На дооперационном этапе достоверно выявить сообщение кистозных образований с протоками поджелудочной железы не удалось. Ни у одного больного при интраоперационной рентгеноцистографии не было выявлено связи полости кисты с протоковой системой поджелудочной железы. Следует отметить, что объем вводимого интраоперационно контрастного препарата был меньше, чем объем эвакуированной жидкости. Тугое заполнение полости не выполнялось в связи с риском поступления вводимого раствора в свободную брюшную полость, в условиях несформированного дренажного канала.
При оценке суточного объема отделяемого по дренажному катетеру выявлено, что у пациентов с исходным высоким гидростатическим давлением в полости кисты и высоким уровнем амилазы в содержимом суточная продукция жидкости выше, чем у остальных больных (таблица 32). контроля размеров полости, состояния и эффективности дренирования в послеоперационном периоде осуществляли этапные рентгеноцистографии с интервалом 7 – 10 суток. Уменьшение объема полости наблюдалось у всех больных через 5 – 7 суток после операции. У 12 пациентов была выявлена задержка контрастного препарата в остаточной полости при активной аспирации после введения, что потребовало выполнить коррекцию положения катетера в полости у 4 пациентов и замену дренажного катетера на дренаж большего диаметра в 8 случаях.

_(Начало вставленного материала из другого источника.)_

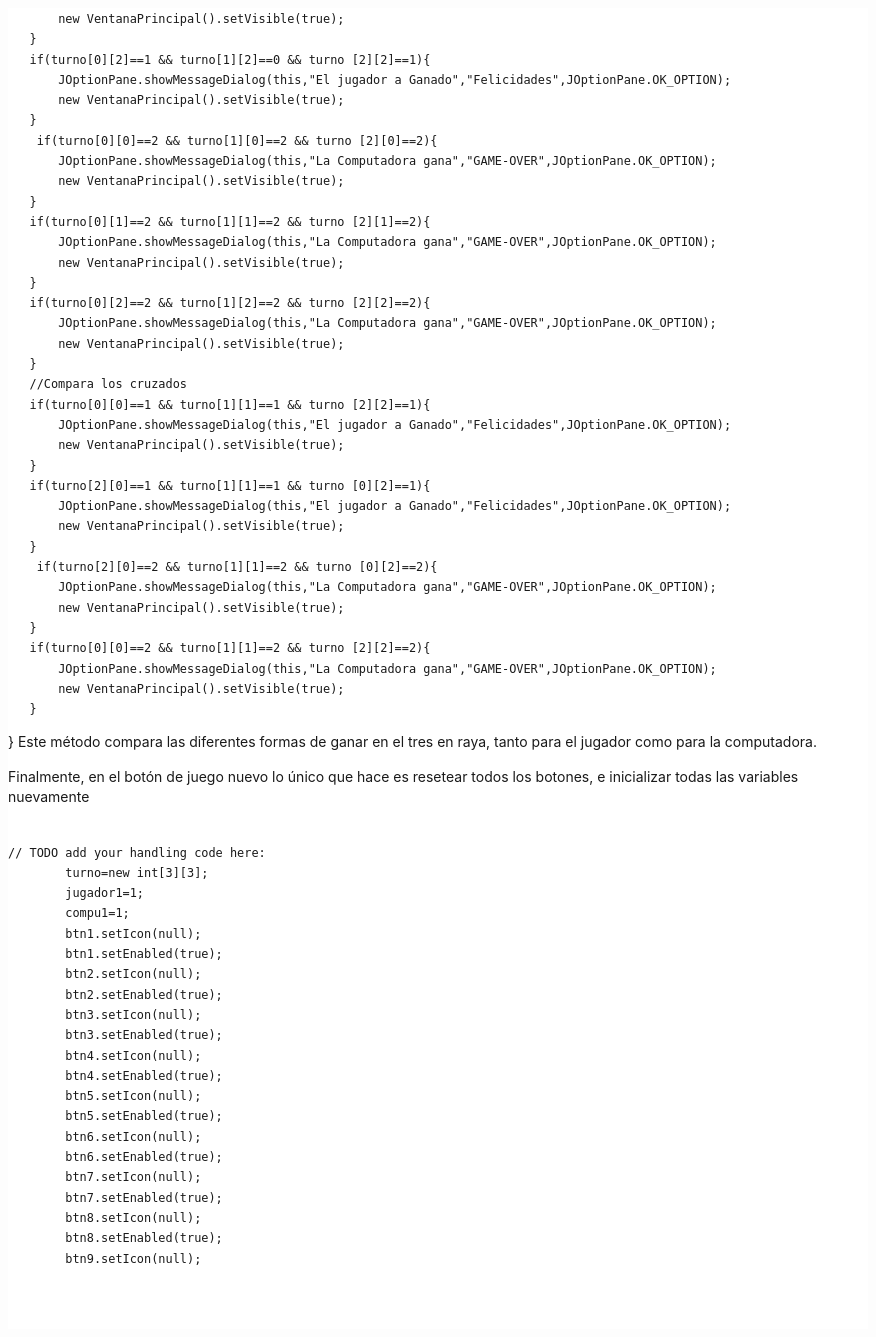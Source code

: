            new VentanaPrincipal().setVisible(true);
       }
       if(turno[0][2]==1 && turno[1][2]==0 && turno [2][2]==1){
           JOptionPane.showMessageDialog(this,"El jugador a Ganado","Felicidades",JOptionPane.OK_OPTION);
           new VentanaPrincipal().setVisible(true);
       }
        if(turno[0][0]==2 && turno[1][0]==2 && turno [2][0]==2){
           JOptionPane.showMessageDialog(this,"La Computadora gana","GAME-OVER",JOptionPane.OK_OPTION);
           new VentanaPrincipal().setVisible(true);
       }
       if(turno[0][1]==2 && turno[1][1]==2 && turno [2][1]==2){
           JOptionPane.showMessageDialog(this,"La Computadora gana","GAME-OVER",JOptionPane.OK_OPTION);
           new VentanaPrincipal().setVisible(true);
       }
       if(turno[0][2]==2 && turno[1][2]==2 && turno [2][2]==2){
           JOptionPane.showMessageDialog(this,"La Computadora gana","GAME-OVER",JOptionPane.OK_OPTION);
           new VentanaPrincipal().setVisible(true);
       }
       //Compara los cruzados
       if(turno[0][0]==1 && turno[1][1]==1 && turno [2][2]==1){
           JOptionPane.showMessageDialog(this,"El jugador a Ganado","Felicidades",JOptionPane.OK_OPTION);
           new VentanaPrincipal().setVisible(true);
       }
       if(turno[2][0]==1 && turno[1][1]==1 && turno [0][2]==1){
           JOptionPane.showMessageDialog(this,"El jugador a Ganado","Felicidades",JOptionPane.OK_OPTION);
           new VentanaPrincipal().setVisible(true);
       }
        if(turno[2][0]==2 && turno[1][1]==2 && turno [0][2]==2){
           JOptionPane.showMessageDialog(this,"La Computadora gana","GAME-OVER",JOptionPane.OK_OPTION);
           new VentanaPrincipal().setVisible(true);
       }
       if(turno[0][0]==2 && turno[1][1]==2 && turno [2][2]==2){
           JOptionPane.showMessageDialog(this,"La Computadora gana","GAME-OVER",JOptionPane.OK_OPTION);
           new VentanaPrincipal().setVisible(true);
       }
   }
</code></pre>
Este método compara las diferentes formas de ganar en el tres en raya, tanto para el jugador como para la computadora.

Finalmente, en el botón de juego nuevo lo único que hace es resetear todos los botones, e inicializar todas las variables nuevamente
<pre><code>
// TODO add your handling code here:
        turno=new int[3][3];
        jugador1=1;
        compu1=1;
        btn1.setIcon(null);
        btn1.setEnabled(true);
        btn2.setIcon(null);
        btn2.setEnabled(true);
        btn3.setIcon(null);
        btn3.setEnabled(true);
        btn4.setIcon(null);
        btn4.setEnabled(true);
        btn5.setIcon(null);
        btn5.setEnabled(true);
        btn6.setIcon(null);
        btn6.setEnabled(true);
        btn7.setIcon(null);
        btn7.setEnabled(true);
        btn8.setIcon(null);
        btn8.setEnabled(true);
        btn9.setIcon(null);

Коррекция стояния и замена дренажной трубки осуществлялась в условиях операционной, под контролем рентгеноскопии. В полость кисты по дренажу вводили сосудистый проводник, по которому либо смещали стоящий катетер в недренируемый участок кистозной полости, либо выполняли замену на дренаж более крупного диаметра. Осложнений при проведении данных манипуляций не отмечено.
При выполнении рентгеноцистографии в течение первых 10 суток после дренирования контрастирования протоковой системы железы не получено, однако в более поздние сроки (3 – 6 недель), по мере уменьшения кистозной полости и возникновения возможности более тугого наполнения кисты рентгеноконтрастным препаратом, у 6 больных было выявлено контрастирование дистальных отделов главного панкреатического протока (рис. 60). У всех пациентов с доказанным сообщением кистозной полости с протоковой системой поджелудочной железы концентрация амилазы в жидкости, полученной при дренировании, была более чем в 100 раз выше, чем в крови. У 2 пациентов был измерен уровень гидростатического давления в полости кисты при пункционном дренировании, который составил 500 и 550 мм вод. ст., соответственно.